肱骨干骨折分型主要依据骨折部位、形态及移位情况,常用的有AO分型、AO/OTA分型及大段分型等,不同分型对治疗方案选择有重要指导意义。
一、根据骨折部位分型
1.近端骨折:发生于肱骨外科颈~外科颈下2cm,多为粉碎性或嵌插型,常见于老年人。
2.中段骨折:位于三角肌止点下~肱骨远端2cm,是最常见的骨折类型,易合并桡神经损伤。
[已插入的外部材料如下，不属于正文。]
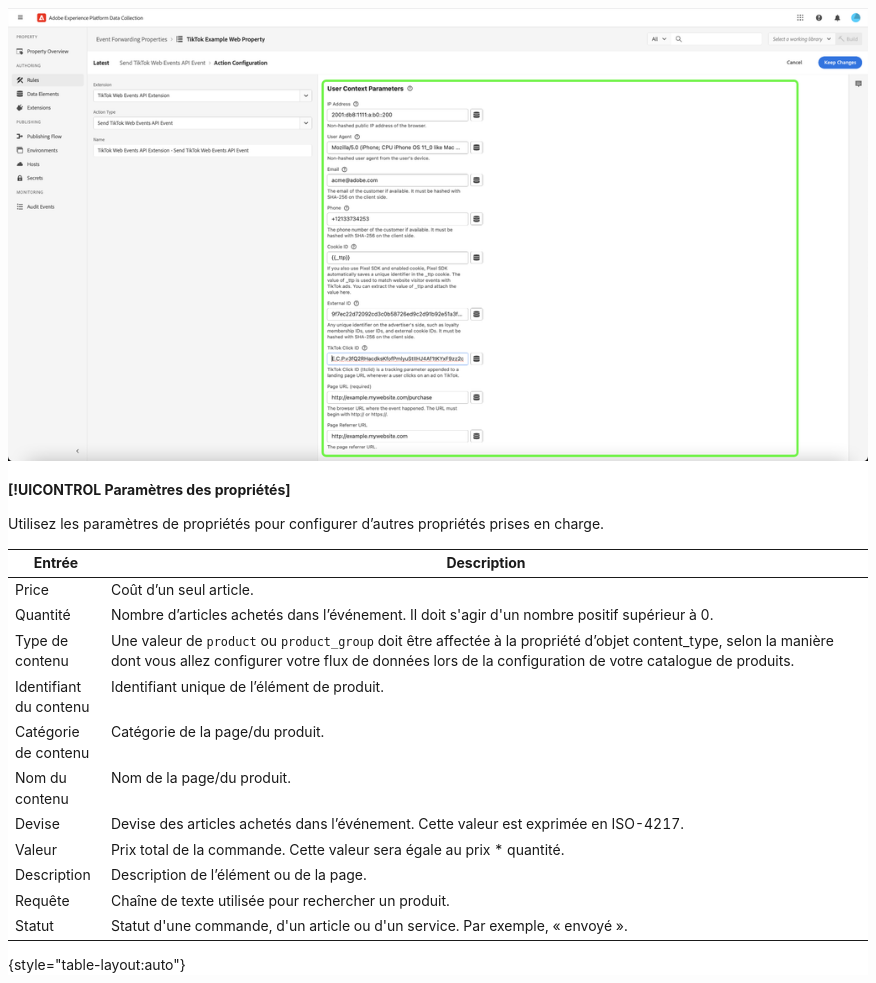 ![Section [!DNL User Context Parameters] présentant un exemple de saisie de données dans les champs.](../../../images/extensions/server/tiktok/configure-user-context-parameters.png)

**[!UICONTROL Paramètres des propriétés]**

Utilisez les paramètres de propriétés pour configurer d’autres propriétés prises en charge.

| Entrée | Description |
| --- | --- |
| Price | Coût d’un seul article. |
| Quantité | Nombre d’articles achetés dans l’événement. Il doit s&#39;agir d&#39;un nombre positif supérieur à 0. |
| Type de contenu | Une valeur de `product` ou `product_group` doit être affectée à la propriété d’objet content_type, selon la manière dont vous allez configurer votre flux de données lors de la configuration de votre catalogue de produits. |
| Identifiant du contenu | Identifiant unique de l’élément de produit. |
| Catégorie de contenu | Catégorie de la page/du produit. |
| Nom du contenu | Nom de la page/du produit. |
| Devise | Devise des articles achetés dans l’événement. Cette valeur est exprimée en ISO-4217. |
| Valeur | Prix total de la commande. Cette valeur sera égale au prix * quantité. |
| Description | Description de l’élément ou de la page. |
| Requête | Chaîne de texte utilisée pour rechercher un produit. |
| Statut | Statut d&#39;une commande, d&#39;un article ou d&#39;un service. Par exemple, « envoyé ». |

{style="table-layout:auto"}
3.远端骨折:靠近肱骨髁上2cm处,常为关节内骨折,多需手术复位固定。
二、根据骨折形态分型
1.横形骨折:骨折线与骨干纵轴垂直,多由直接暴力引起,移位较明显。
2.斜形骨折:骨折线呈45°~60°角,由间接暴力导致,易发生短缩移位。
3.螺旋形骨折:骨折线呈螺旋状,常见于高处坠落或扭转暴力,稳定性较差。
4.粉碎性骨折:骨折块≥3块,常因高能量损伤或骨质疏松导致,愈合难度大。
三、根据移位程度分型(Gartland分型)
1.Ⅰ型:无移位或轻微移位,可通过手法复位固定。
2.Ⅱ型:明显移位但可通过手法复位,需外固定维持位置。
3.Ⅲ型:严重粉碎或不稳定骨折,需手术治疗以恢复解剖结构。
四、特殊人群注意事项
1.老年人:多为疏松性骨折,需兼顾骨密度评估,优先考虑内固定或抗骨质疏松治疗。
2.儿童:以青枝骨折或不完全骨折为主,常采用闭合复位+支具固定,避免过度治疗。
3.运动员:需尽快恢复关节功能,多采用手术复位+早期功能锻炼,减少并发症。
五、治疗原则
1.无移位骨折:采用夹板或石膏外固定,定期复查X线。
2.移位骨折:闭合复位失败或不稳定骨折,应行内固定手术(如钢板、髓内钉)。
3.合并神经损伤:需优先固定骨折,观察2~4周无恢复则手术探查减压。
肱骨干骨折的治疗需结合患者年龄、骨折类型及功能需求,在保证复位质量的同时,早期功能锻炼可显著提高预后效果。